THE PROBLEM:
Your task is to copy the records that follow exactly, minus any images.

STUDY MATERIAL:

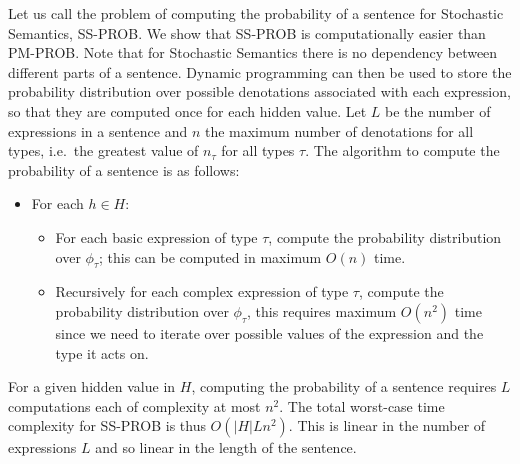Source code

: \documentclass[a4paper,11pt]{article}
\theoremstyle{definition}
\begin{document}
Let us call the problem of computing the probability of a sentence for Stochastic Semantics, SS-PROB. We show that SS-PROB is computationally easier than PM-PROB.
Note that for Stochastic Semantics there is no dependency between different parts of a sentence.
Dynamic
programming can then be used to store the probability distribution over possible
denotations associated with each expression, so that they are computed once for
each hidden value. Let $L$ be the number of expressions in a sentence and
$n$ the maximum number of denotations for all types, i.e.~the greatest
value of $n_\tau$ for all types $\tau$. The algorithm to compute the
probability of a sentence is as follows:
\begin{itemize}
\item For each $h\in H$:
\begin{itemize}
\item For each basic expression of type $\tau$, compute the
  probability distribution over $\phi_\tau$; this can be computed in
  maximum $O(n)$ time.
\item Recursively for each complex expression of type $\tau$, compute
  the probability distribution over $\phi_\tau$, this requires maximum
  $O(n^2)$ time since we need to iterate over possible values of the
  expression and the type it acts on.
\end{itemize}
\end{itemize}
For a given hidden value in $H$, computing the probability of a sentence requires $L$
computations each of complexity at most $n^2$. The total worst-case
time complexity for SS-PROB is thus $O(|H|Ln^2)$. This is linear in the number of expressions $L$ and so linear in the length of the sentence. 





\end{document}

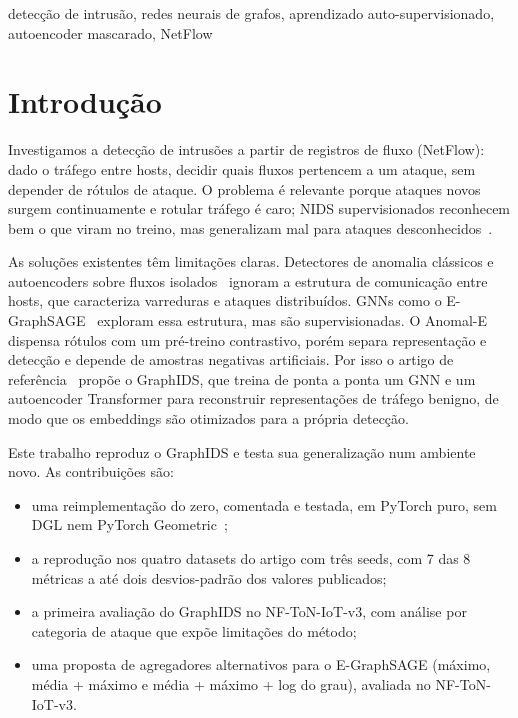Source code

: \documentclass[conference]{IEEEtran}
\begin{document}
\begin{IEEEkeywords}
detecção de intrusão, redes neurais de grafos, aprendizado auto-supervisionado,
autoencoder mascarado, NetFlow
\end{IEEEkeywords}

\IEEEpeerreviewmaketitle

\section{Introdução}

Investigamos a detecção de intrusões a partir de registros de fluxo (NetFlow):
dado o tráfego entre hosts, decidir quais fluxos pertencem a um ataque, sem
depender de rótulos de ataque. O problema é relevante porque ataques novos surgem
continuamente e rotular tráfego é caro; NIDS supervisionados reconhecem bem o que
viram no treino, mas generalizam mal para ataques
desconhecidos~\cite{sommer2010outside,maseer2021benchmarking}.

As soluções existentes têm limitações claras. Detectores de anomalia clássicos e
autoencoders sobre fluxos isolados~\cite{he2003cblof,liu2008iforest,mirsky2018kitsune}
ignoram a estrutura de comunicação entre hosts, que caracteriza varreduras e
ataques distribuídos. GNNs como o E-GraphSAGE~\cite{lo2022egraphsage} exploram
essa estrutura, mas são supervisionadas. O Anomal-E~\cite{caville2022anomale}
dispensa rótulos com um pré-treino contrastivo, porém separa representação e
detecção e depende de amostras negativas artificiais. Por isso o artigo de
referência~\cite{guerra2025graphids} propõe o GraphIDS, que treina de ponta a
ponta um GNN e um autoencoder Transformer para reconstruir representações de
tráfego benigno, de modo que os embeddings são otimizados para a própria
detecção.

Este trabalho reproduz o GraphIDS e testa sua generalização num ambiente novo.
As contribuições são:
\begin{itemize}
  \item uma reimplementação do zero, comentada e testada, em PyTorch puro, sem
        DGL nem PyTorch Geometric~\cite{equipe10_repo};
  \item a reprodução nos quatro datasets do artigo com três seeds, com 7 das 8
        métricas a até dois desvios-padrão dos valores publicados;
  \item a primeira avaliação do GraphIDS no NF-ToN-IoT-v3, com análise por
        categoria de ataque que expõe limitações do método;
  \item uma proposta de agregadores alternativos para o E-GraphSAGE (máximo,
        média + máximo e média + máximo + log do grau), avaliada no
        NF-ToN-IoT-v3.
\end{itemize}
\end{document}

REPLY:
Source code

: \documentclass[a4paper,11pt]{article}
\theoremstyle{definition}
\begin{document}
Let us call the problem of computing the probability of a sentence for Stochastic Semantics, SS-PROB. We show that SS-PROB is computationally easier than PM-PROB.
Note that for Stochastic Semantics there is no dependency between different parts of a sentence.
Dynamic
programming can then be used to store the probability distribution over possible
denotations associated with each expression, so that they are computed once for
each hidden value. Let $L$ be the number of expressions in a sentence and
$n$ the maximum number of denotations for all types, i.e.~the greatest
value of $n_\tau$ for all types $\tau$. The algorithm to compute the
probability of a sentence is as follows:
\begin{itemize}
\item For each $h\in H$:
\begin{itemize}
\item For each basic expression of type $\tau$, compute the
  probability distribution over $\phi_\tau$; this can be computed in
  maximum $O(n)$ time.
\item Recursively for each complex expression of type $\tau$, compute
  the probability distribution over $\phi_\tau$, this requires maximum
  $O(n^2)$ time since we need to iterate over possible values of the
  expression and the type it acts on.
\end{itemize}
\end{itemize}
For a given hidden value in $H$, computing the probability of a sentence requires $L$
computations each of complexity at most $n^2$. The total worst-case
time complexity for SS-PROB is thus $O(|H|Ln^2)$. This is linear in the number of expressions $L$ and so linear in the length of the sentence. 





\end{document}

Source code

: \documentclass[conference]{IEEEtran}
\begin{document}
\begin{IEEEkeywords}
detecção de intrusão, redes neurais de grafos, aprendizado auto-supervisionado,
autoencoder mascarado, NetFlow
\end{IEEEkeywords}

\IEEEpeerreviewmaketitle

\section{Introdução}

Investigamos a detecção de intrusões a partir de registros de fluxo (NetFlow):
dado o tráfego entre hosts, decidir quais fluxos pertencem a um ataque, sem
depender de rótulos de ataque. O problema é relevante porque ataques novos surgem
continuamente e rotular tráfego é caro; NIDS supervisionados reconhecem bem o que
viram no treino, mas generalizam mal para ataques
desconhecidos~\cite{sommer2010outside,maseer2021benchmarking}.

As soluções existentes têm limitações claras. Detectores de anomalia clássicos e
autoencoders sobre fluxos isolados~\cite{he2003cblof,liu2008iforest,mirsky2018kitsune}
ignoram a estrutura de comunicação entre hosts, que caracteriza varreduras e
ataques distribuídos. GNNs como o E-GraphSAGE~\cite{lo2022egraphsage} exploram
essa estrutura, mas são supervisionadas. O Anomal-E~\cite{caville2022anomale}
dispensa rótulos com um pré-treino contrastivo, porém separa representação e
detecção e depende de amostras negativas artificiais. Por isso o artigo de
referência~\cite{guerra2025graphids} propõe o GraphIDS, que treina de ponta a
ponta um GNN e um autoencoder Transformer para reconstruir representações de
tráfego benigno, de modo que os embeddings são otimizados para a própria
detecção.

Este trabalho reproduz o GraphIDS e testa sua generalização num ambiente novo.
As contribuições são:
\begin{itemize}
  \item uma reimplementação do zero, comentada e testada, em PyTorch puro, sem
        DGL nem PyTorch Geometric~\cite{equipe10_repo};
  \item a reprodução nos quatro datasets do artigo com três seeds, com 7 das 8
        métricas a até dois desvios-padrão dos valores publicados;
  \item a primeira avaliação do GraphIDS no NF-ToN-IoT-v3, com análise por
        categoria de ataque que expõe limitações do método;
  \item uma proposta de agregadores alternativos para o E-GraphSAGE (máximo,
        média + máximo e média + máximo + log do grau), avaliada no
        NF-ToN-IoT-v3.
\end{itemize}
\end{document}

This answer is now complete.